*** Provided records

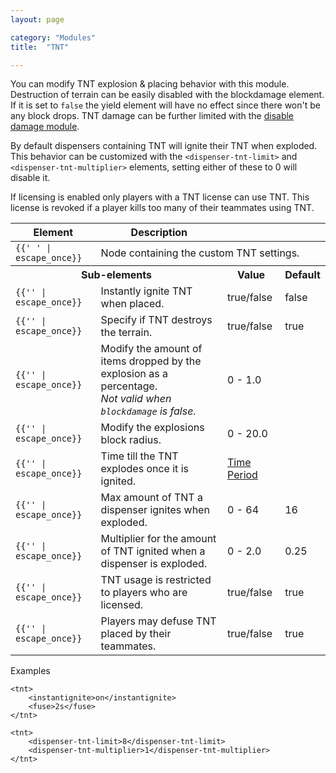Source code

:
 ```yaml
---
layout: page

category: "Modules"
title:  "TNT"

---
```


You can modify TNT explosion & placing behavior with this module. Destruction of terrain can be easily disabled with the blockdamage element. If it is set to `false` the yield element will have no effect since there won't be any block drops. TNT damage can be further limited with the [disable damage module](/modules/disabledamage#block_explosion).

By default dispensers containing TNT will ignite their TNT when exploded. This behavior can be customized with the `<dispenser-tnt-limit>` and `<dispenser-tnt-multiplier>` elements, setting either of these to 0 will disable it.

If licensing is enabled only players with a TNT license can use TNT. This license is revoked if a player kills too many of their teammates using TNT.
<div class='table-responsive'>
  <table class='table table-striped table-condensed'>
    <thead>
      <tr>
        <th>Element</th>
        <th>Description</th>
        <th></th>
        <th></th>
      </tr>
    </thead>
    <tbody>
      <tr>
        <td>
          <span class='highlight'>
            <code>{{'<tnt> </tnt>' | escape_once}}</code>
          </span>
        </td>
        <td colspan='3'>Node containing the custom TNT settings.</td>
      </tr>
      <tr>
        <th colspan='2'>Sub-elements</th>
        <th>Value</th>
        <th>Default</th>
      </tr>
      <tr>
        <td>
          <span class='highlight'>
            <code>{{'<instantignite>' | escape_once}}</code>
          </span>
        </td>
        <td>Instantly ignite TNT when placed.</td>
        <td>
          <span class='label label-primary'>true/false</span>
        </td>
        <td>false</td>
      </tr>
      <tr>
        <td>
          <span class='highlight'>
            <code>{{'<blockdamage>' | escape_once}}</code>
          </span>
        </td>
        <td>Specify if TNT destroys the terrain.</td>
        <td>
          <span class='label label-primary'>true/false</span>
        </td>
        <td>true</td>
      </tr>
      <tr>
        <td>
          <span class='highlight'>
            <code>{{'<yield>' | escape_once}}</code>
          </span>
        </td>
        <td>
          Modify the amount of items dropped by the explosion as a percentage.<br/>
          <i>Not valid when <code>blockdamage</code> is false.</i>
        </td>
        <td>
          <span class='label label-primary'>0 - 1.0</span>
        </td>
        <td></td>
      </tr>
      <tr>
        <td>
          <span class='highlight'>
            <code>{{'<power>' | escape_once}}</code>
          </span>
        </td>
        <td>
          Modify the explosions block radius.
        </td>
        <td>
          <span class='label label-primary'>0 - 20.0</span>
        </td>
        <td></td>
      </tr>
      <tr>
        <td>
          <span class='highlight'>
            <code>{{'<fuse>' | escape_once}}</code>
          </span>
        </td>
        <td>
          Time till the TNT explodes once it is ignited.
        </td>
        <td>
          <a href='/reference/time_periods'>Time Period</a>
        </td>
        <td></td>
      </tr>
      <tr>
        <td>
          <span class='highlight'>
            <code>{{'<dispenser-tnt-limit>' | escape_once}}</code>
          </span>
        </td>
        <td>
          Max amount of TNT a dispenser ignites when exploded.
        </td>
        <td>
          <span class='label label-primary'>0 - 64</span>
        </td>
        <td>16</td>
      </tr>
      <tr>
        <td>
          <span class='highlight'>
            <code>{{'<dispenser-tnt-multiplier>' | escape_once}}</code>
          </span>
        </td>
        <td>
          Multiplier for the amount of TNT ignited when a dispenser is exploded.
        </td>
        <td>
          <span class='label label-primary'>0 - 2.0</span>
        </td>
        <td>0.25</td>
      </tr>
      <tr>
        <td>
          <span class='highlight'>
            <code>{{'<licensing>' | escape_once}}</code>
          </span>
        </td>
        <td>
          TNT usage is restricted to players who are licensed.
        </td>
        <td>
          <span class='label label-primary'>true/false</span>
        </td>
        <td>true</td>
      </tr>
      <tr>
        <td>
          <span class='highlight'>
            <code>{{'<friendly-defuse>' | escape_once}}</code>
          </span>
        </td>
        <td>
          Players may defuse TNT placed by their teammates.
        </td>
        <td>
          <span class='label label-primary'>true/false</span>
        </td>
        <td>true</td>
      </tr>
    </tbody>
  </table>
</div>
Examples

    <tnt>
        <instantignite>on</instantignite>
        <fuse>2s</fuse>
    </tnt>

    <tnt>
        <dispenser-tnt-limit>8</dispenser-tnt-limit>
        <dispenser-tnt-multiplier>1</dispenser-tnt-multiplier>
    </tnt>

******

* Prompt *
Each line carrying the string "terrain" should be copied out from the entries.

* The answer *
You can modify TNT explosion & placing behavior with this module. Destruction of terrain can be easily disabled with the blockdamage element. If it is set to `false` the yield element will have no effect since there won't be any block drops. TNT damage can be further limited with the [disable damage module](/modules/disabledamage#block_explosion).
        <td>Specify if TNT destroys the terrain.</td>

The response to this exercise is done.